1. Academic Validation
  2. HMG-CoA Reductase inhibitors: an updated review of patents of novel compounds and formulations (2011-2015)

HMG-CoA Reductase inhibitors: an updated review of patents of novel compounds and formulations (2011-2015)

  • Expert Opin Ther Pat. 2016 Nov;26(11):1257-1272. doi: 10.1080/13543776.2016.1216977.
Eduardo Filipe Oliveira 1 Diogo Santos-Martins 1 António Meireles Ribeiro 1 Natércia Fernandes Brás 1 Nuno Sousa Cerqueira 1 Sérgio Filipe Sousa 1 Maria João Ramos 1 Pedro Alexandrino Fernandes 1
Affiliations

Affiliation

  • 1 a UCIBIO@REQUIMTE, Departamento de Química e Bioquímica, Faculdade de Ciências , Universidade do Porto , Porto , Portugal.
Abstract

Statins are remarkably safe and efficient medications that are the mainstay of hypercholesterolemia treatment and have proven to be an invaluable tool to lower the risk of acute cardiovascular events. These compounds are inhibitors of 3-hydroxy-methylglutaryl CoA reductase (HMG-R), the rate-limiting Enzyme in Cholesterol biosynthesis. In spite of their success, they present undesirable side effects and are now loosing patent protection, which provides a great opportunity for the development of new and improved statins. Areas covered: This review summarizes the new patents for HMG-R inhibitors for the 2011-2015 period.
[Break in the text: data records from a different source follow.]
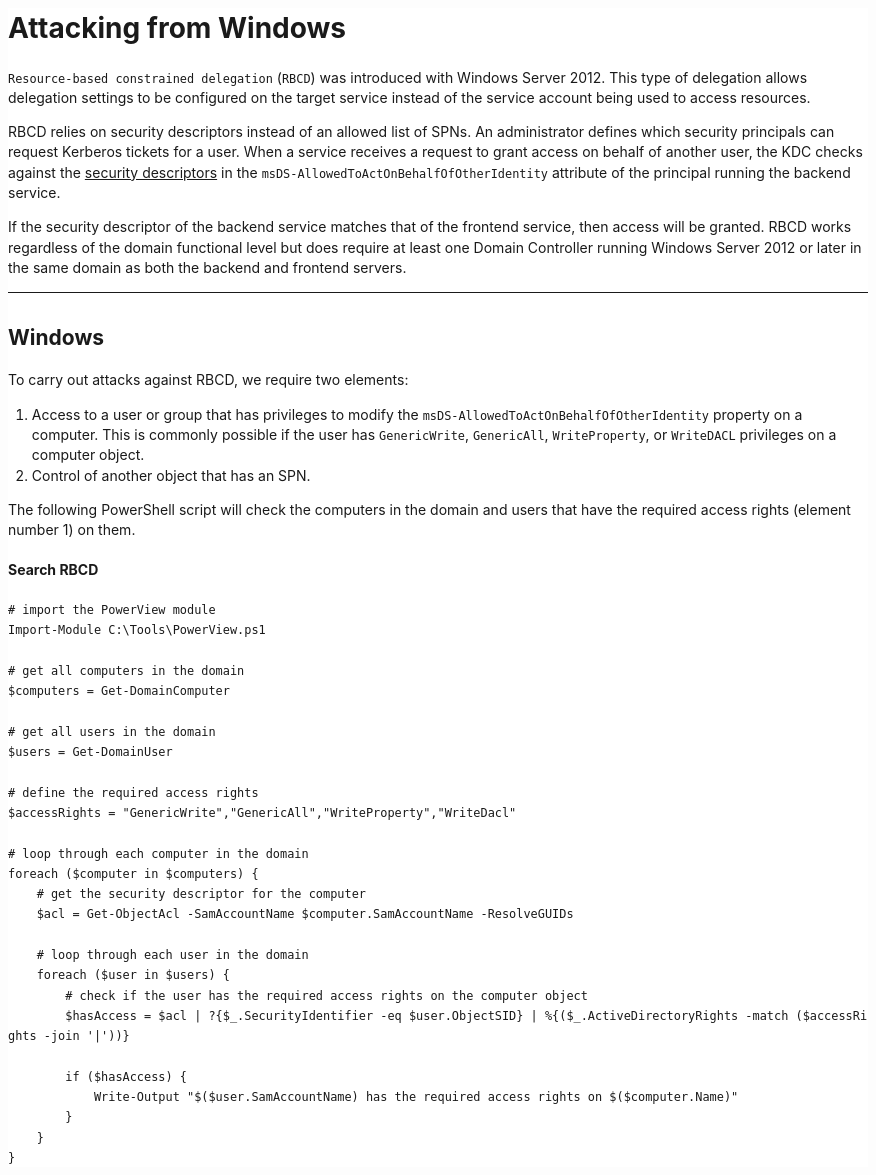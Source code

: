# Attacking from Windows

`Resource-based constrained delegation` (`RBCD`) was introduced with Windows Server 2012. This type of delegation allows delegation settings to be configured on the target service instead of the service account being used to access resources.

RBCD relies on security descriptors instead of an allowed list of SPNs. An administrator defines which security principals can request Kerberos tickets for a user. When a service receives a request to grant access on behalf of another user, the KDC checks against the [security descriptors](https://learn.microsoft.com/en-us/windows/win32/secauthz/security-descriptors) in the `msDS-AllowedToActOnBehalfOfOtherIdentity` attribute of the principal running the backend service.

If the security descriptor of the backend service matches that of the frontend service, then access will be granted. RBCD works regardless of the domain functional level but does require at least one Domain Controller running Windows Server 2012 or later in the same domain as both the backend and frontend servers.

---

## Windows

To carry out attacks against RBCD, we require two elements:
1. Access to a user or group that has privileges to modify the `msDS-AllowedToActOnBehalfOfOtherIdentity` property on a computer. This is commonly possible if the user has `GenericWrite`, `GenericAll`, `WriteProperty`, or `WriteDACL` privileges on a computer object.
2. Control of another object that has an SPN.

The following PowerShell script will check the computers in the domain and users that have the required access rights (element number 1) on them.

#### Search RBCD
```powershell-session
# import the PowerView module
Import-Module C:\Tools\PowerView.ps1

# get all computers in the domain
$computers = Get-DomainComputer

# get all users in the domain
$users = Get-DomainUser

# define the required access rights
$accessRights = "GenericWrite","GenericAll","WriteProperty","WriteDacl"

# loop through each computer in the domain
foreach ($computer in $computers) {
    # get the security descriptor for the computer
    $acl = Get-ObjectAcl -SamAccountName $computer.SamAccountName -ResolveGUIDs

    # loop through each user in the domain
    foreach ($user in $users) {
        # check if the user has the required access rights on the computer object
        $hasAccess = $acl | ?{$_.SecurityIdentifier -eq $user.ObjectSID} | %{($_.ActiveDirectoryRights -match ($accessRights -join '|'))}

        if ($hasAccess) {
            Write-Output "$($user.SamAccountName) has the required access rights on $($computer.Name)"
        }
    }
}
```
Combinations of existing statins with other drugs are also addressed, as well as novel applications of existing statins. Expert opinion: Recent efforts for the discovery of HMG-CoA-R inhibitors has resulted in several new molecules. Most of these are based on commercially available statins, including sterol and terpenoid derivatives. A few Peptides have also been patented. However, the origin of the side effects caused by previous statins continues to be, to a large extent, unknown. Although the patents published in the past 5 years are promising, and might result in new drugs, there is still no way to know if they will present reduced toxicity. Only future clinical trials will answer this question.

Keywords

HMG-R; Statins; cardiovascular diseases; formulations; new chemical entities; sterols; terpenoids.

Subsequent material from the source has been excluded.